ASSIGNED TASK -
Among the lines below, copy exactly those from the one with "and gemination the" through the one with "An exhaustive search", counting both ends.

DATA SECTION -
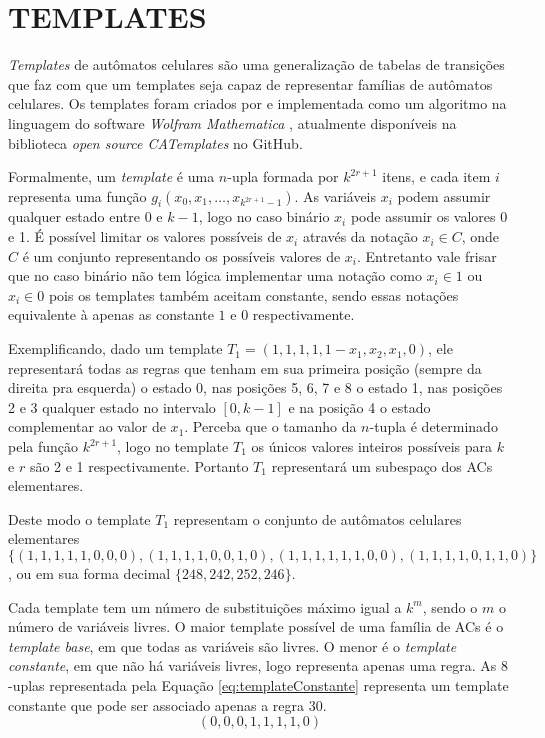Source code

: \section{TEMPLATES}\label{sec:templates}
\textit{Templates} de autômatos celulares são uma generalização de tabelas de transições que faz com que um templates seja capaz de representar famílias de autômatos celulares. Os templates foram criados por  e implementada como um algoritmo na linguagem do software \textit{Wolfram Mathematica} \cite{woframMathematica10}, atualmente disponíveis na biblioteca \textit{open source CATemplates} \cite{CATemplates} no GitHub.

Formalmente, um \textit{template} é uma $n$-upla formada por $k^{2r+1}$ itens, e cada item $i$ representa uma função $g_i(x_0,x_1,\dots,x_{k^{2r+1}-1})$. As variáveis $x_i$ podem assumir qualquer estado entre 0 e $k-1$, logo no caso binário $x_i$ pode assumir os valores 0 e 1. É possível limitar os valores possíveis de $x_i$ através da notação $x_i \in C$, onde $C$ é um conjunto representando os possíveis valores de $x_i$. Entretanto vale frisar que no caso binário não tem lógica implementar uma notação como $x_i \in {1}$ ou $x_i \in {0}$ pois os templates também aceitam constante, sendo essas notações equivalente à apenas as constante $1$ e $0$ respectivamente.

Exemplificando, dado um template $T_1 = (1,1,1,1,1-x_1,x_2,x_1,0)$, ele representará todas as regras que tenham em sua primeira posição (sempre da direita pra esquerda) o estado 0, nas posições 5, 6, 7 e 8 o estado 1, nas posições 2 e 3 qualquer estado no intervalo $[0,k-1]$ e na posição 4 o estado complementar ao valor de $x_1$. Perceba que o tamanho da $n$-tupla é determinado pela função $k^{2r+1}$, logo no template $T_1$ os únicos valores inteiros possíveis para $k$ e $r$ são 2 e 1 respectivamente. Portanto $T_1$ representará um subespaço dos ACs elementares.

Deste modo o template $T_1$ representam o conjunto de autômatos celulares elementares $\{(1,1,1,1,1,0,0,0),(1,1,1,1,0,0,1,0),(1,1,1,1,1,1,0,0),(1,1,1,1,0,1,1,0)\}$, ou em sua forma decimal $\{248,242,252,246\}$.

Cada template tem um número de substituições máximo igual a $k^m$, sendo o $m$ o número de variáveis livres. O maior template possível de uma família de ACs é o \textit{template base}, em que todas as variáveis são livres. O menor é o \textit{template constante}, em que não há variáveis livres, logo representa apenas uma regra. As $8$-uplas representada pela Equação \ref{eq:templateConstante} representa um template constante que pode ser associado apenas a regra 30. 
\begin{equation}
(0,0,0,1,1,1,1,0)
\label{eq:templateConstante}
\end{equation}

--

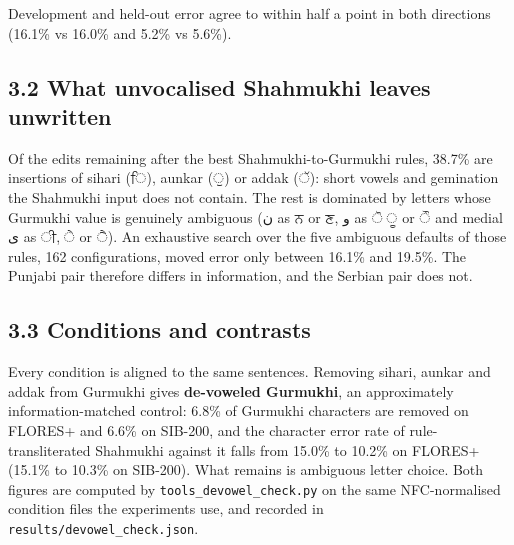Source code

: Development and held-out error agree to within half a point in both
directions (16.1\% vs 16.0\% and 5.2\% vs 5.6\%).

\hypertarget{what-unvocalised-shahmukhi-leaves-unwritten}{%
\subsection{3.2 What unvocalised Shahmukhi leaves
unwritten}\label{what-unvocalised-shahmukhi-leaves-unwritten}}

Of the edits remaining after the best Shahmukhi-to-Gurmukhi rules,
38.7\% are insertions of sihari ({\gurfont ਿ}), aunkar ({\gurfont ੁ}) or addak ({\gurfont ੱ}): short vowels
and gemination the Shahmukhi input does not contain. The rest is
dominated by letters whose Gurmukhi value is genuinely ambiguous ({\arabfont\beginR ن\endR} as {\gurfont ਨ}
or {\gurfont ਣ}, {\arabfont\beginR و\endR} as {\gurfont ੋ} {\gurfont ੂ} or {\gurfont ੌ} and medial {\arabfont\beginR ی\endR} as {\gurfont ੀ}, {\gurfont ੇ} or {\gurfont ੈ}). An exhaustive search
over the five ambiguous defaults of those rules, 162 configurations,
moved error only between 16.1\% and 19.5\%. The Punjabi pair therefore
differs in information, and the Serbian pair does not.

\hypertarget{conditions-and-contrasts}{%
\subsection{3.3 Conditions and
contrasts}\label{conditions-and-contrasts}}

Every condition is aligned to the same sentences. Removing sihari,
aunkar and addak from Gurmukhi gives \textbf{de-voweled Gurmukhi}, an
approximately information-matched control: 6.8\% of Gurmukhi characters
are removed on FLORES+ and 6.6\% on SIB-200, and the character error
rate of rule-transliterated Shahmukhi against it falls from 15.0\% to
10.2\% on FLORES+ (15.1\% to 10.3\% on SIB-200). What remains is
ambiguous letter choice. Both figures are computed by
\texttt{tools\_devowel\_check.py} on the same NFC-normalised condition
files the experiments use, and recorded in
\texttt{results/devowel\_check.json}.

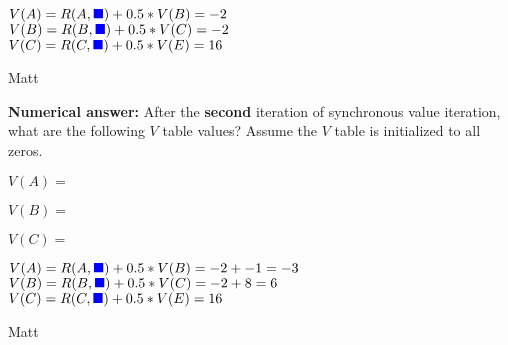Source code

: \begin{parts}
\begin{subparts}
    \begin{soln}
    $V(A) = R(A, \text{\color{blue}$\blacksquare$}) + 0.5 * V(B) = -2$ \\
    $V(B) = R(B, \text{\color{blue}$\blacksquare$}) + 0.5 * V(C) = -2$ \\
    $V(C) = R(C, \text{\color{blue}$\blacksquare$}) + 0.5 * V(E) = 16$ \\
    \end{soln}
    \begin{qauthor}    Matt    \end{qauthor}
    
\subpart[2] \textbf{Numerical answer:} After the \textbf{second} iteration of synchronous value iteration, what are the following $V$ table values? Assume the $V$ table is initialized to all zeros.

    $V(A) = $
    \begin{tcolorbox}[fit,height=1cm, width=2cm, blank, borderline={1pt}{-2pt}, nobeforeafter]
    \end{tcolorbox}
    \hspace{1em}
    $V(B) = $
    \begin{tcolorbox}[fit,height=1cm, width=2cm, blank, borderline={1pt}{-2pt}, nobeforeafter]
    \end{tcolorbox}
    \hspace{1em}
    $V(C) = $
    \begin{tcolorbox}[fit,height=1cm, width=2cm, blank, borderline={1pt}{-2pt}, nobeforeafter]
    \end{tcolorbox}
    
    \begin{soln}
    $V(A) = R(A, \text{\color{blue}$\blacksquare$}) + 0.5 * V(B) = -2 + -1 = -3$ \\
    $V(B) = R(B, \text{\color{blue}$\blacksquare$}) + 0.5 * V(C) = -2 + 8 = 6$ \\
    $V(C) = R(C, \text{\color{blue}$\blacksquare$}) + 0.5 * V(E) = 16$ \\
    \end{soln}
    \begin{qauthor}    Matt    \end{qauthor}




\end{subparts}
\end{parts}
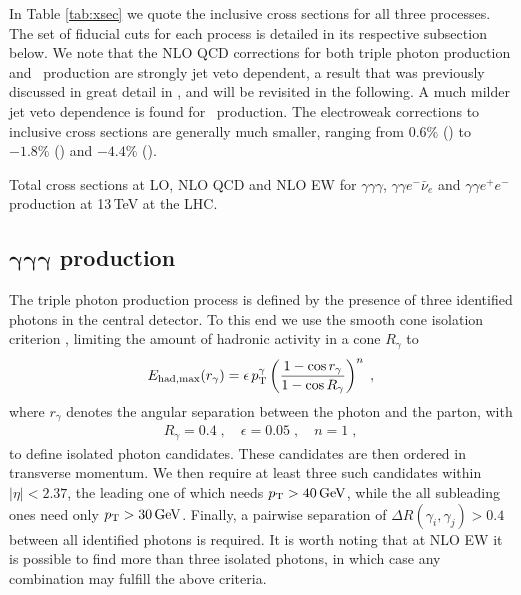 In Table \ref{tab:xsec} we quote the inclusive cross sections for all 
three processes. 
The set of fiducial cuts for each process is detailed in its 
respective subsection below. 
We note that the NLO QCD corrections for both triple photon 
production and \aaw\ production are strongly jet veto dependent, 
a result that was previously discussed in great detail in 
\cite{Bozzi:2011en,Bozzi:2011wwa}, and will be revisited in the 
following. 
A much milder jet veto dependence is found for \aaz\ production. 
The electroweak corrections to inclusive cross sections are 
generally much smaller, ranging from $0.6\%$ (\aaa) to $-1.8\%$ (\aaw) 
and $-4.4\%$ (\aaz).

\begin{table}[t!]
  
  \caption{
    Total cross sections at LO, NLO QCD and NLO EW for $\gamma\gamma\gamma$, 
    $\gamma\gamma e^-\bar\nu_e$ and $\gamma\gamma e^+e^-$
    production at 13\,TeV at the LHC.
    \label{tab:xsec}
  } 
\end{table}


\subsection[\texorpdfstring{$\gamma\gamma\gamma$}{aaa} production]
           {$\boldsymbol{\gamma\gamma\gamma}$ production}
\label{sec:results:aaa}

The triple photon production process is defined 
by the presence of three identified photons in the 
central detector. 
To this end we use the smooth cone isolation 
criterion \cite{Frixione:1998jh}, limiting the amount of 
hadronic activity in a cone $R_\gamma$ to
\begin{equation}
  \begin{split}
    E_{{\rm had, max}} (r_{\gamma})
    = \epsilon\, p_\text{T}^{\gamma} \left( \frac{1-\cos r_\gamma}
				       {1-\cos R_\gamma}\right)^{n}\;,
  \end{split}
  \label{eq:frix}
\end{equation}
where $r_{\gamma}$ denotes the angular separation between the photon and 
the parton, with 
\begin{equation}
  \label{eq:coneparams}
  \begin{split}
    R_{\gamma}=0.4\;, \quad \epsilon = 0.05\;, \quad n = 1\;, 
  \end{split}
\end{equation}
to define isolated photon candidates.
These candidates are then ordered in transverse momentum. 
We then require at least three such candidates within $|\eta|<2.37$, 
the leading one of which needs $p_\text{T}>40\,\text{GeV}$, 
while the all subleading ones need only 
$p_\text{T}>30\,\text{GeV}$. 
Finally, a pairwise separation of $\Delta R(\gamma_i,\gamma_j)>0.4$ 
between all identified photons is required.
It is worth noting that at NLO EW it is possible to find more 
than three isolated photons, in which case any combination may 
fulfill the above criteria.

---

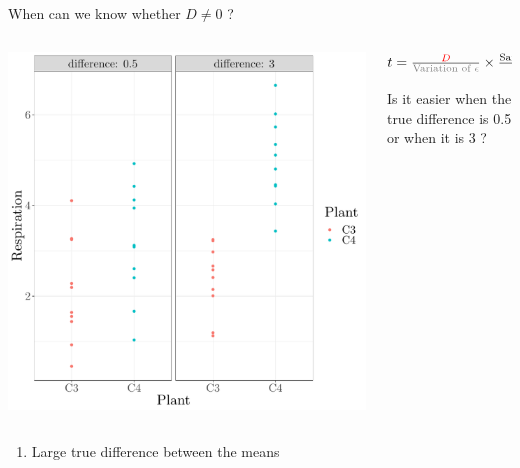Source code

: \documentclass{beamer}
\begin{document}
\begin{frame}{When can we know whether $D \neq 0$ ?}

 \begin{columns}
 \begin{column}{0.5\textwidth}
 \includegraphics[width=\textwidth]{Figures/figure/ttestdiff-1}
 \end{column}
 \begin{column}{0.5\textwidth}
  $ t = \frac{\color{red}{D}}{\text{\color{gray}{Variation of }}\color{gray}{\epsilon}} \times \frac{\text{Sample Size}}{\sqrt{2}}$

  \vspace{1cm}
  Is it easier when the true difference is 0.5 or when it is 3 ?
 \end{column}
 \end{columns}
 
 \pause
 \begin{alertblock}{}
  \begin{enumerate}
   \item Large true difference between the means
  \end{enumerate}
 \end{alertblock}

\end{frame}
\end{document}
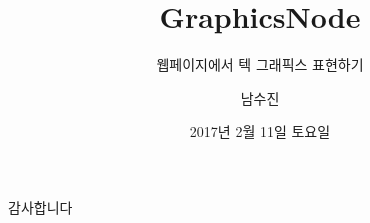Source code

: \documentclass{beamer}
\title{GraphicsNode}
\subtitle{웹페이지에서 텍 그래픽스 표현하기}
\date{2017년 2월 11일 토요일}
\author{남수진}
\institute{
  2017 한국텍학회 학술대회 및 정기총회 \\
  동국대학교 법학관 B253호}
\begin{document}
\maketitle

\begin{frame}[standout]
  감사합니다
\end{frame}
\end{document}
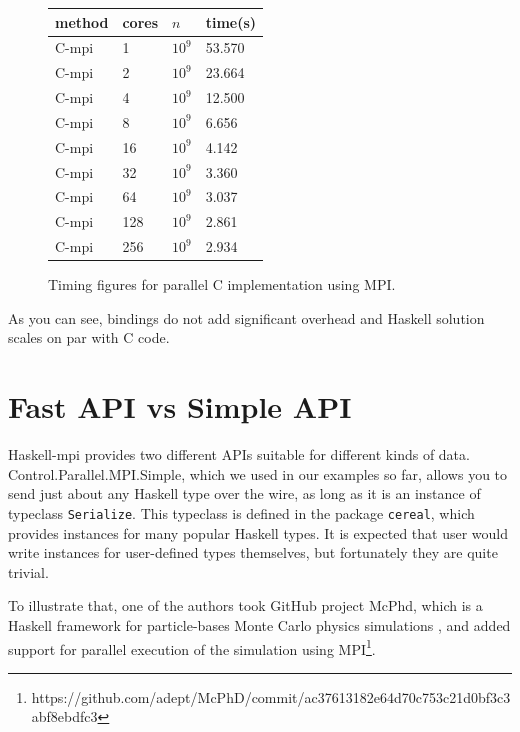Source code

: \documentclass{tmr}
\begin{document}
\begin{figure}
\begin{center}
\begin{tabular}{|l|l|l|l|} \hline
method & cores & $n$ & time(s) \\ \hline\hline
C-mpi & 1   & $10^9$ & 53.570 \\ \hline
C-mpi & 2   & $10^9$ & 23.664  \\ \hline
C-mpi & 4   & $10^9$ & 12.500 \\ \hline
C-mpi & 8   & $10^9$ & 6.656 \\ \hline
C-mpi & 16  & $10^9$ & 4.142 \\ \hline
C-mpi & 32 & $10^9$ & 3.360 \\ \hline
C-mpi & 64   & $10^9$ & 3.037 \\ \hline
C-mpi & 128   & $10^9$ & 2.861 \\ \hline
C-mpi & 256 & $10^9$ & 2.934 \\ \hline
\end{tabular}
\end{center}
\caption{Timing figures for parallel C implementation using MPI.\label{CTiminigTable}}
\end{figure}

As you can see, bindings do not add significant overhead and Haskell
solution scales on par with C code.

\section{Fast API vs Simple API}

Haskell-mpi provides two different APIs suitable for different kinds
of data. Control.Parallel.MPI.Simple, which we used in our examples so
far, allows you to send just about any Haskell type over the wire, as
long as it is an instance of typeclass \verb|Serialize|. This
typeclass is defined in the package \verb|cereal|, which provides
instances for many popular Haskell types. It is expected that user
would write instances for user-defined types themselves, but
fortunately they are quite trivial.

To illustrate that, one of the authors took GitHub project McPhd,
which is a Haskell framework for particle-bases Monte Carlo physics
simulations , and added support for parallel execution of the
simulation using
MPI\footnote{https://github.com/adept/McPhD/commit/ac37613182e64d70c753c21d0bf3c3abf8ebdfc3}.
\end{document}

RESPONSE BOX -
and gemination the Shahmukhi input does not contain. The rest is
dominated by letters whose Gurmukhi value is genuinely ambiguous ({\arabfont\beginR ن\endR} as {\gurfont ਨ}
or {\gurfont ਣ}, {\arabfont\beginR و\endR} as {\gurfont ੋ} {\gurfont ੂ} or {\gurfont ੌ} and medial {\arabfont\beginR ی\endR} as {\gurfont ੀ}, {\gurfont ੇ} or {\gurfont ੈ}). An exhaustive search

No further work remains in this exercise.